Antiplatelet therapy with clopidogrel has provided significant secondary prevention for patients with transient ischemic attacks (TIA) and ischemic stroke. The effect was superior to aspirin and varied with the subgroup of patients studied. In the international Management of Atherothrombosis with Clopidogrel in High-Risk Patients (MATCH) study, Diener and colleagues studied the effect of adding aspirin to clopidogrel in the preven-tion of vascular events.

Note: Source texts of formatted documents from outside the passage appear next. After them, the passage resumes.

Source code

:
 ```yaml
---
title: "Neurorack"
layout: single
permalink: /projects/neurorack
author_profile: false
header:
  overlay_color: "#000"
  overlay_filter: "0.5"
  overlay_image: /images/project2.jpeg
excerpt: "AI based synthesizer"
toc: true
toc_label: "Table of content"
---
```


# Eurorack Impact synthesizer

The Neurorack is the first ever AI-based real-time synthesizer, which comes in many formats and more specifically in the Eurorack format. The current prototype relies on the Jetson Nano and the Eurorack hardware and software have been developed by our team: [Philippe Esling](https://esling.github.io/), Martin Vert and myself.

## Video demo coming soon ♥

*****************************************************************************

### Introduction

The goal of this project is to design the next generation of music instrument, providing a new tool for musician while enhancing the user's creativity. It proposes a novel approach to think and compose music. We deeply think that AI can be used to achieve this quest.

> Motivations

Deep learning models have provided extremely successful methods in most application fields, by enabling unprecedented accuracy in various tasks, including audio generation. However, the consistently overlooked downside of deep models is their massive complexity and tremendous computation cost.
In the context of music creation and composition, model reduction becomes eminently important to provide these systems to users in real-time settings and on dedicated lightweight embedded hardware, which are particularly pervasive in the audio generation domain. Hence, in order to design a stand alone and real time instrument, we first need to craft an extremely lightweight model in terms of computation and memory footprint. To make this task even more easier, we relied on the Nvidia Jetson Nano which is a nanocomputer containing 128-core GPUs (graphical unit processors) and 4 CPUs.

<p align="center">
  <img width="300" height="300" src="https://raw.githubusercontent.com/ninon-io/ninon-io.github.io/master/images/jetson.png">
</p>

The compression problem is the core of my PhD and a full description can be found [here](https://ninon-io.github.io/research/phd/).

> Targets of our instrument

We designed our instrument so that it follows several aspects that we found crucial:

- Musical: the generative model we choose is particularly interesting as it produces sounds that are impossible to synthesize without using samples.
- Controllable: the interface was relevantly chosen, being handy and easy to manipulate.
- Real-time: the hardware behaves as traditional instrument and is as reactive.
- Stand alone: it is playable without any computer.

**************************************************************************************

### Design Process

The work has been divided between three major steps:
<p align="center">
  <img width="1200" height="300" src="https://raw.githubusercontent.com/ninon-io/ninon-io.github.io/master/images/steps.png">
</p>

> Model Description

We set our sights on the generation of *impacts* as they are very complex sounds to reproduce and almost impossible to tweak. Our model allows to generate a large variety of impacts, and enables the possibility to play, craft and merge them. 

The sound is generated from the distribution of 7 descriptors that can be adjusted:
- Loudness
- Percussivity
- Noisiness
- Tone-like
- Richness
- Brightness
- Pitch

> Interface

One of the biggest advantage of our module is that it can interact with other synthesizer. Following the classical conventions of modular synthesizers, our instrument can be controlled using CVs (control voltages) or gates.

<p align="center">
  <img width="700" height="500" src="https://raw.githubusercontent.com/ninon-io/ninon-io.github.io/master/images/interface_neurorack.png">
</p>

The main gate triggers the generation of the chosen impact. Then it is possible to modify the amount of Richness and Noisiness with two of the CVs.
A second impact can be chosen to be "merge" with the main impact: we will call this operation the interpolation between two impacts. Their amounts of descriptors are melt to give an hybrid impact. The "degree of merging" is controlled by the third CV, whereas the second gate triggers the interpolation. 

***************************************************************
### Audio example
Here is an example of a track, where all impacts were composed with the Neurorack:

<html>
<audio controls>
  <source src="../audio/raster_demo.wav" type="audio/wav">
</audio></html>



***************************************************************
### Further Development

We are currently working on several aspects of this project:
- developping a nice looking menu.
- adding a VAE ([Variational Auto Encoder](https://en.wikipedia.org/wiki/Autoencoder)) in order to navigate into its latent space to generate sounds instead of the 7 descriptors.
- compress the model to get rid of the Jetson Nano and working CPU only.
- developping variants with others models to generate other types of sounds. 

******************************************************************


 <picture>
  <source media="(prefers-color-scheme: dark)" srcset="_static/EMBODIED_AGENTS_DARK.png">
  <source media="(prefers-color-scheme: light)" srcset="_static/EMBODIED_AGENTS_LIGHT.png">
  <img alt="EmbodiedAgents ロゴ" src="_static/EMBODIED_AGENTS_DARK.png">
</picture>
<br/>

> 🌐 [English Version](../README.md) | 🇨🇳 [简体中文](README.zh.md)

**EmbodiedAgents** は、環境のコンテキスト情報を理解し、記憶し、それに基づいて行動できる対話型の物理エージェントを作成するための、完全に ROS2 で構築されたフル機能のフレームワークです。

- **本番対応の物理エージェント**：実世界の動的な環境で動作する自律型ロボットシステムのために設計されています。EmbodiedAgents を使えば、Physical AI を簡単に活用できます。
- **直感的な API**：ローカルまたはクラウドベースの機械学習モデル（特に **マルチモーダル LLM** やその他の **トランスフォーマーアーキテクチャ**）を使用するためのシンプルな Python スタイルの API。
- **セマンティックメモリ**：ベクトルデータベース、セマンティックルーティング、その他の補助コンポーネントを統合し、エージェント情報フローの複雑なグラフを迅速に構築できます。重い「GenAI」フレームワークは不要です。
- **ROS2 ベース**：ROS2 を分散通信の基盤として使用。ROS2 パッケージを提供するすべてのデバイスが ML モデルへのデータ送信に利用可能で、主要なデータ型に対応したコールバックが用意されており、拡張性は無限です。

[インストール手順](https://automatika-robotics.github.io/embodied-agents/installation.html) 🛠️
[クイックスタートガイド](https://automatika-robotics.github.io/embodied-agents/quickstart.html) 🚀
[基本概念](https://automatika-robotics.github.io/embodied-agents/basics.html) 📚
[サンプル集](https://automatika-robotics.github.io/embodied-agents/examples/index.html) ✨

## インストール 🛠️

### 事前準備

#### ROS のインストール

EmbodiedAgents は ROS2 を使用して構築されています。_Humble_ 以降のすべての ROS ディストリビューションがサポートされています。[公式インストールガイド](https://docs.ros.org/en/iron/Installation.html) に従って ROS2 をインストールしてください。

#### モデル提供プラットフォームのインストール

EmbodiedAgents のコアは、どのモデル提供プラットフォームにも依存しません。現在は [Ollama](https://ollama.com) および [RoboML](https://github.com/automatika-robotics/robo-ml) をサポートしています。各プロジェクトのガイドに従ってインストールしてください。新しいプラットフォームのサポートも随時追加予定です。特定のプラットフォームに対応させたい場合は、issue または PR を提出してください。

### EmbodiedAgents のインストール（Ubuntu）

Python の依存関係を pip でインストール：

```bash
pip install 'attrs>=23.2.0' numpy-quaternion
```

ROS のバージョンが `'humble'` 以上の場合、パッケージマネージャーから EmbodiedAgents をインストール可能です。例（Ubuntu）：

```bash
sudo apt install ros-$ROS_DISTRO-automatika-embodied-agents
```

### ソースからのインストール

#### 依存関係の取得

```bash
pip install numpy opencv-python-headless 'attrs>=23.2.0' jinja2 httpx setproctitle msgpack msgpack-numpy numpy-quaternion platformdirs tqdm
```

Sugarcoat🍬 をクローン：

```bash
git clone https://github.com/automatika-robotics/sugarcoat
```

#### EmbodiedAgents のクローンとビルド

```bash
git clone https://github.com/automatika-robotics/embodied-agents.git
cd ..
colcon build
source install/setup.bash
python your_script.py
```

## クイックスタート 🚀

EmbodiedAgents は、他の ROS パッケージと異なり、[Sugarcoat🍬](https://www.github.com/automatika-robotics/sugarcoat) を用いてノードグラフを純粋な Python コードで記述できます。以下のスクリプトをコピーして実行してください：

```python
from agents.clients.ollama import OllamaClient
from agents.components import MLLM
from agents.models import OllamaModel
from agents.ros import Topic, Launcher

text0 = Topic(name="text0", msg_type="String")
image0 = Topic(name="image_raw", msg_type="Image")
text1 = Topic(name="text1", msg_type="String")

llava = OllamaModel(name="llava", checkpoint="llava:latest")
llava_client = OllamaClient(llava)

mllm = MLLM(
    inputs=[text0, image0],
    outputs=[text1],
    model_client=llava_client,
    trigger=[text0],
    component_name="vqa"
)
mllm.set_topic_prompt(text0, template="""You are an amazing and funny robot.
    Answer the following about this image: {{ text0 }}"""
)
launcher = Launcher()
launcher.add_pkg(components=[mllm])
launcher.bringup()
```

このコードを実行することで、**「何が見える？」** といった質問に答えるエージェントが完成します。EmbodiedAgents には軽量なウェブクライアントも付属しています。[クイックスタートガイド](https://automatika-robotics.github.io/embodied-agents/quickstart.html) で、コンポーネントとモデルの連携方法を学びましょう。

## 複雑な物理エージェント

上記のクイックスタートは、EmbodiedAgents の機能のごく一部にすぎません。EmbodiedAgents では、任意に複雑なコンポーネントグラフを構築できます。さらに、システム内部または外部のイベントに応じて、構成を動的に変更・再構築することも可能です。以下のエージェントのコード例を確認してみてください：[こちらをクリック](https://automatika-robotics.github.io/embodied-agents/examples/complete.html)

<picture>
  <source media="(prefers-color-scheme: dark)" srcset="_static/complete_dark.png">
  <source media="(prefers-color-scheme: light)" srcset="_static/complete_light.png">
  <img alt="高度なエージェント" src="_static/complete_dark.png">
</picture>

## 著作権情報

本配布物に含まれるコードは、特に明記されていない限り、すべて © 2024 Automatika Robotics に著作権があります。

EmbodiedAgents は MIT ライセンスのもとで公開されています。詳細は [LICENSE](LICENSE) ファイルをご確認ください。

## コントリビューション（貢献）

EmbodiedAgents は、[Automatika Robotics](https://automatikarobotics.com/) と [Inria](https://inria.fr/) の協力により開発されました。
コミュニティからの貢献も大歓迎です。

More than 7,500 patients 40 years or older were enrolled at 507 centers in 28 countries. Participants had sustained an ischemic stroke or TIA within the previous three months and had at least one additional risk factor (e.g., previous ischemic stroke or myocardial infarction, angina, diabetes, or symptomatic peripheral vascular disease). Exclusions included enhanced risk of bleeding complications and any contraindication to the study medications. All participants were receiving 75 mg of clopidogrel daily. After assessment, participants were assigned randomly to receive 75 mg of aspirin or an identical placebo in addition to their other medications. Participants were reassessed after one, three, six, 12, and 18 months. The principal endpoint was a serious vascular event, defined as ischemic stroke, myocardial infarction, vascular death, or hospital admission for a vascular event. Other end-points included death or stroke. Patients were monitored for any serious bleeding or adverse effect of treatment.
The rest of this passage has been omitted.